*** Block opens ***

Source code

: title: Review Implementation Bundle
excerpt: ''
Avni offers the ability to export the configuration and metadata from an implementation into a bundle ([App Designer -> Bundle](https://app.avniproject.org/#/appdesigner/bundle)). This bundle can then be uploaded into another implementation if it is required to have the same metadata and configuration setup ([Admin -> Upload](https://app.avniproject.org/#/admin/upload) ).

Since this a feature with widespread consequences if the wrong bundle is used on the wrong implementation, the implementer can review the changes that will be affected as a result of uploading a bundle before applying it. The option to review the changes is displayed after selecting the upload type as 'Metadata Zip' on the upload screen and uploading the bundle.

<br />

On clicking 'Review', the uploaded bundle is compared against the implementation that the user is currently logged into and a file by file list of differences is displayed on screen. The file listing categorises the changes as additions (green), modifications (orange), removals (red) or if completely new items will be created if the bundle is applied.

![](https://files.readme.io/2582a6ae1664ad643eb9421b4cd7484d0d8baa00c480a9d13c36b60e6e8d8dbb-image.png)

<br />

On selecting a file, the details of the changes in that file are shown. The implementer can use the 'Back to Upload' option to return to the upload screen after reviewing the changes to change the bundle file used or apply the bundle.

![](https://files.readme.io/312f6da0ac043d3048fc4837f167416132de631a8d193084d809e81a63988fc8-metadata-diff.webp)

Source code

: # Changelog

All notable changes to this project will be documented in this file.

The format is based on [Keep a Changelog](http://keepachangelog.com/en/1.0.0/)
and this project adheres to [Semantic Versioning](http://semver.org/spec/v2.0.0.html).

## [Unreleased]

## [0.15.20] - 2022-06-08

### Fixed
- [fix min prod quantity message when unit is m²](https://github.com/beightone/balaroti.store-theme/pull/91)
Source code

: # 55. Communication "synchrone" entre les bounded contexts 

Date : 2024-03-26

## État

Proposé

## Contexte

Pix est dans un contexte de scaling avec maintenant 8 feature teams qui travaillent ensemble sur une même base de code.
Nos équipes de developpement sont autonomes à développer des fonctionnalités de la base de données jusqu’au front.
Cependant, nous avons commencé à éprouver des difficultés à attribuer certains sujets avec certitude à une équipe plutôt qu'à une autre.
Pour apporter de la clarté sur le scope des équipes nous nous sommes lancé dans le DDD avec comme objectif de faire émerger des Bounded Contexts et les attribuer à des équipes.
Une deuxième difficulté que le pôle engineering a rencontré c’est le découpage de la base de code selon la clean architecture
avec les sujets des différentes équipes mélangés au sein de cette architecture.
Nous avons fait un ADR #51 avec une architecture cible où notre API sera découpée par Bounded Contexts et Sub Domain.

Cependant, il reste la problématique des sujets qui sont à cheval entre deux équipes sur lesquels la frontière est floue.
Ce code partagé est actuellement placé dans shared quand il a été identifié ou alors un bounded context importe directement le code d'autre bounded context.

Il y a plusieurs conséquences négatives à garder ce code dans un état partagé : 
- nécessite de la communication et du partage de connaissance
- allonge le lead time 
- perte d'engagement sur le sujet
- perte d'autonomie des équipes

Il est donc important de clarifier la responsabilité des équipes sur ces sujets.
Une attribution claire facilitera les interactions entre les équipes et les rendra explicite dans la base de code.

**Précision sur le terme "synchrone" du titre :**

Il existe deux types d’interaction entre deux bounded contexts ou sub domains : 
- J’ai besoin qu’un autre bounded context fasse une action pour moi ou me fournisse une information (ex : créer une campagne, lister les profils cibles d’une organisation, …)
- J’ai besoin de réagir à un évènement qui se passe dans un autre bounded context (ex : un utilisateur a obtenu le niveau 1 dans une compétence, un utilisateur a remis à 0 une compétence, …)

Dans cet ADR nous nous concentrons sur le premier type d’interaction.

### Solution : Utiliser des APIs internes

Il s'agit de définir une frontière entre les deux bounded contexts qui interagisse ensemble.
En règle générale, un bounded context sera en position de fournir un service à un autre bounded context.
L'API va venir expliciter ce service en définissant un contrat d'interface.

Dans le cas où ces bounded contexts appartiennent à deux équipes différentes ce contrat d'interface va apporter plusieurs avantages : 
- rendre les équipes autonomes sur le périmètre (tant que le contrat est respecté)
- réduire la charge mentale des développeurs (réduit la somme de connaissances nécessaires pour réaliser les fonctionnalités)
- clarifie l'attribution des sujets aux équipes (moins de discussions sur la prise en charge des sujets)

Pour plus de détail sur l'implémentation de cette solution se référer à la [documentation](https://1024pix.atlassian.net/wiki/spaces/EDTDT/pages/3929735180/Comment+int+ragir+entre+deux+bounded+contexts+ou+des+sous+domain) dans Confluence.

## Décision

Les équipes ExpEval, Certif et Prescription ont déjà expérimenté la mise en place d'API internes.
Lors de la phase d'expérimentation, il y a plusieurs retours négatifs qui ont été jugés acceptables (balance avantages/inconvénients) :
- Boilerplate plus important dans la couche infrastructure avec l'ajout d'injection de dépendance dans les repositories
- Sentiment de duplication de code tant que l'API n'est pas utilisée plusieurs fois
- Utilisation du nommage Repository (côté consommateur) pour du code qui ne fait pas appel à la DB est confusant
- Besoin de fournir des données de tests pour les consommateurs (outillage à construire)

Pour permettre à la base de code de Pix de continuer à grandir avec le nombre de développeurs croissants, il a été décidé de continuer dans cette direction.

*** Block closes ***

_What you have to do_
All lines in the listing above from the line containing "Une attribution claire" to the line containing "Dans le cas", inclusive, should be retyped exactly; no other lines should appear.

_Response to the exercise_
Une attribution claire facilitera les interactions entre les équipes et les rendra explicite dans la base de code.

**Précision sur le terme "synchrone" du titre :**

Il existe deux types d’interaction entre deux bounded contexts ou sub domains : 
- J’ai besoin qu’un autre bounded context fasse une action pour moi ou me fournisse une information (ex : créer une campagne, lister les profils cibles d’une organisation, …)
- J’ai besoin de réagir à un évènement qui se passe dans un autre bounded context (ex : un utilisateur a obtenu le niveau 1 dans une compétence, un utilisateur a remis à 0 une compétence, …)

Dans cet ADR nous nous concentrons sur le premier type d’interaction.

### Solution : Utiliser des APIs internes

Il s'agit de définir une frontière entre les deux bounded contexts qui interagisse ensemble.
En règle générale, un bounded context sera en position de fournir un service à un autre bounded context.
L'API va venir expliciter ce service en définissant un contrat d'interface.

Dans le cas où ces bounded contexts appartiennent à deux équipes différentes ce contrat d'interface va apporter plusieurs avantages : 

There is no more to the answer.